Inaction could be enough for Republicans to accomplish their goal, however. Even without the ability to declare bankruptcy, if they are unable to issue enough debt to cover their costs, then they’ll have to slash costs somehow. Democrats and the President will then be left with the choice of higher unemployment if contracts can’t be renegotiated or lower wages and fewer benefits for state workers if they can.
As Indiviglio explains their importance:
Build America Bonds are essentially a special type of municipal bond issued by state or local government entities. There are actually two kinds of these bonds. One sort provides bondholders a tax credit from the federal government for 35% of the interest. The other sort provides bond issuers (a troubled state, for example) a subsidy that allows them to issue bonds at a lower interest rate, competitive with high-grade corporate debt.
The latter form has proven to be more popular. In short, it provides state and local governments the ability to fund their deficits more cheaply, thanks to a handout from the federal government…
In measured tones, he and other critics underscore how significant the failure to extend the subsidy could be to states already reeling from deficits so severe some are dropping Medicaid programs and services altogether:
The fate of the states and municipalities that relied on these bonds for funding, however, is even more serious. The tax receipts that these governments rely on have shrunk since the recession began. Without the ability to issue cheap debt, they will have to cut programs, initiatives, and probably jobs. That is, if they can avoid bankruptcy…
As the well-informed Naked Capitalism economics blog says:
It isn’t hard to recognize this move as part of an effort to push America further into banana republic land, with a small and wealthy elite controlling the government and a greatly disproportionate share of the wealth. As we’ve indicated, those sorts of societies are unhealthy, even for those at the very top, but that does not seem to deter anyone behind this campaign.
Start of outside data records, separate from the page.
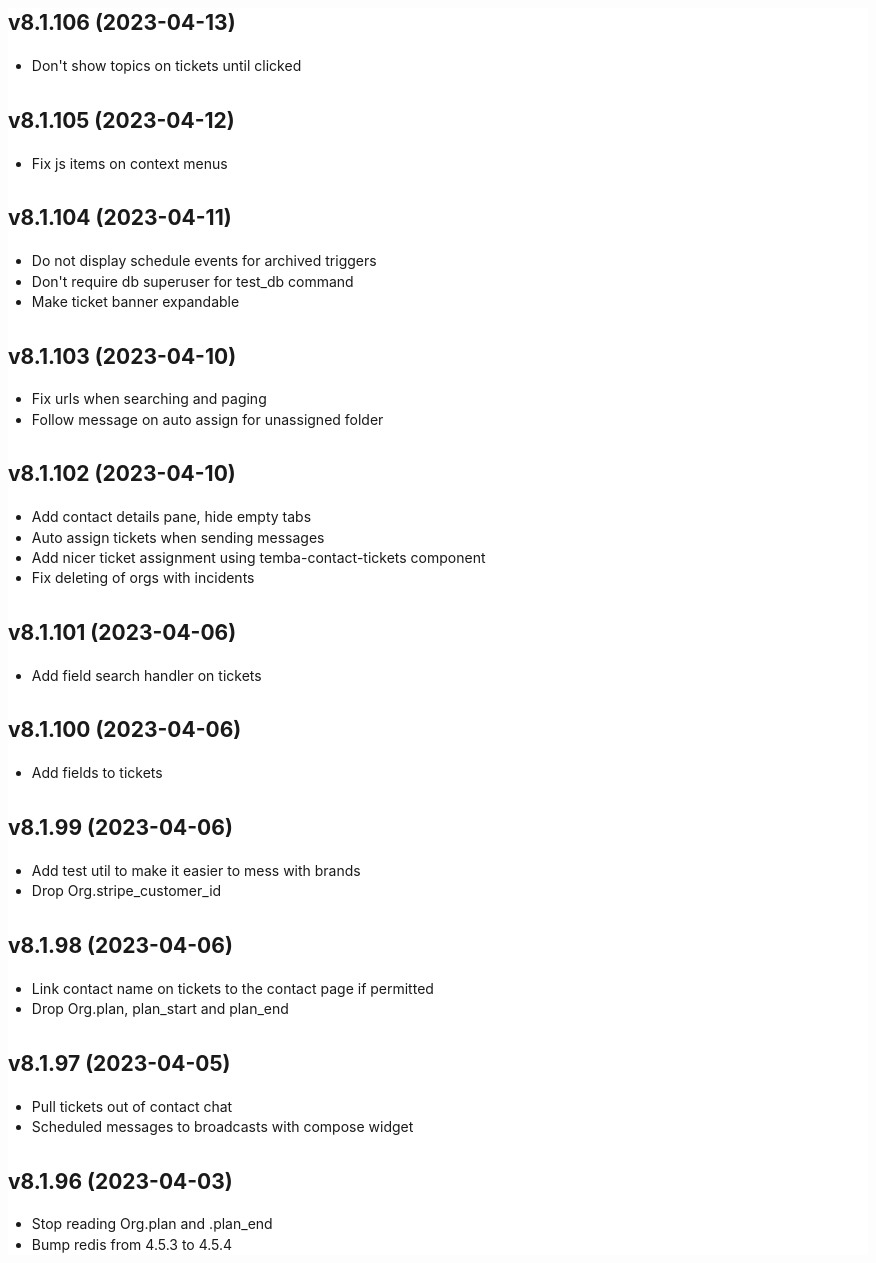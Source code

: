 v8.1.106 (2023-04-13)
-------------------------
 * Don't show topics on tickets until clicked

v8.1.105 (2023-04-12)
-------------------------
 * Fix js items on context menus

v8.1.104 (2023-04-11)
-------------------------
 * Do not display schedule events for archived triggers
 * Don't require db superuser for test_db command
 * Make ticket banner expandable

v8.1.103 (2023-04-10)
-------------------------
 * Fix urls when searching and paging
 * Follow message on auto assign for unassigned folder

v8.1.102 (2023-04-10)
-------------------------
 * Add contact details pane, hide empty tabs
 * Auto assign tickets when sending messages
 * Add nicer ticket assignment using temba-contact-tickets component
 * Fix deleting of orgs with incidents

v8.1.101 (2023-04-06)
-------------------------
 * Add field search handler on tickets

v8.1.100 (2023-04-06)
-------------------------
 * Add fields to tickets

v8.1.99 (2023-04-06)
-------------------------
 * Add test util to make it easier to mess with brands
 * Drop Org.stripe_customer_id

v8.1.98 (2023-04-06)
-------------------------
 * Link contact name on tickets to the contact page if permitted
 * Drop Org.plan, plan_start and plan_end

v8.1.97 (2023-04-05)
-------------------------
 * Pull tickets out of contact chat
 * Scheduled messages to broadcasts with compose widget

v8.1.96 (2023-04-03)
-------------------------
 * Stop reading Org.plan and .plan_end
 * Bump redis from 4.5.3 to 4.5.4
Notice that the objective here is not to do the responsible thing, which is to figure out the fairest and least destructive way out of the states’ budget woes; it’s instead to push this festering problem to a crisis to achieve another goal, namely, break unions, with the objective of transferring even more to the rentier class.
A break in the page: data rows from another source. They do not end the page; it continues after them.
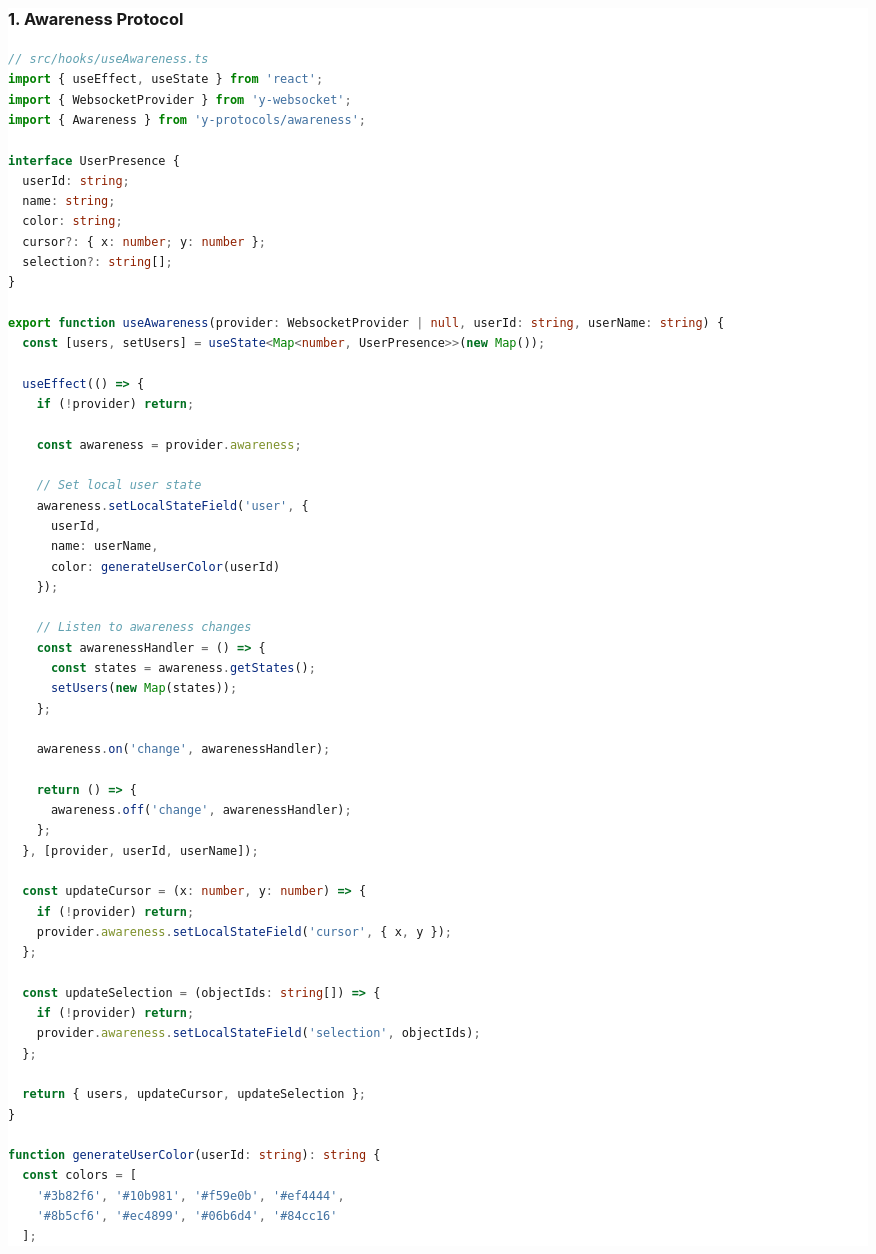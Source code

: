 ### 1. Awareness Protocol

```typescript
// src/hooks/useAwareness.ts
import { useEffect, useState } from 'react';
import { WebsocketProvider } from 'y-websocket';
import { Awareness } from 'y-protocols/awareness';

interface UserPresence {
  userId: string;
  name: string;
  color: string;
  cursor?: { x: number; y: number };
  selection?: string[];
}

export function useAwareness(provider: WebsocketProvider | null, userId: string, userName: string) {
  const [users, setUsers] = useState<Map<number, UserPresence>>(new Map());

  useEffect(() => {
    if (!provider) return;

    const awareness = provider.awareness;

    // Set local user state
    awareness.setLocalStateField('user', {
      userId,
      name: userName,
      color: generateUserColor(userId)
    });

    // Listen to awareness changes
    const awarenessHandler = () => {
      const states = awareness.getStates();
      setUsers(new Map(states));
    };

    awareness.on('change', awarenessHandler);

    return () => {
      awareness.off('change', awarenessHandler);
    };
  }, [provider, userId, userName]);

  const updateCursor = (x: number, y: number) => {
    if (!provider) return;
    provider.awareness.setLocalStateField('cursor', { x, y });
  };

  const updateSelection = (objectIds: string[]) => {
    if (!provider) return;
    provider.awareness.setLocalStateField('selection', objectIds);
  };

  return { users, updateCursor, updateSelection };
}

function generateUserColor(userId: string): string {
  const colors = [
    '#3b82f6', '#10b981', '#f59e0b', '#ef4444',
    '#8b5cf6', '#ec4899', '#06b6d4', '#84cc16'
  ];
```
UPDATE: A new political magazine, Remapping Debate, highlights the ways this new tax deal represents an end on a few key fronts to additional new assistance to the states:
The package appears to mark a definitive end to an important element of stimulus policy: relief to strapped state governments. While states are expected to continue shedding workers and cutting services for the next several years even as the economy recovers, a continuation of spending assistance to states was apparently not considered during the negotiations that led to a tentative agreement between Obama and the GOP.
The fate of a much smaller measure [the Build America Bonds program ] designed to lower state borrowing costs, meanwhile, hangs on further talks. And, in its emphasis on tax cuts over other forms of stimulus, the package may in some cases worsen the state fiscal crisis, according to an analysis by leading state budget observers.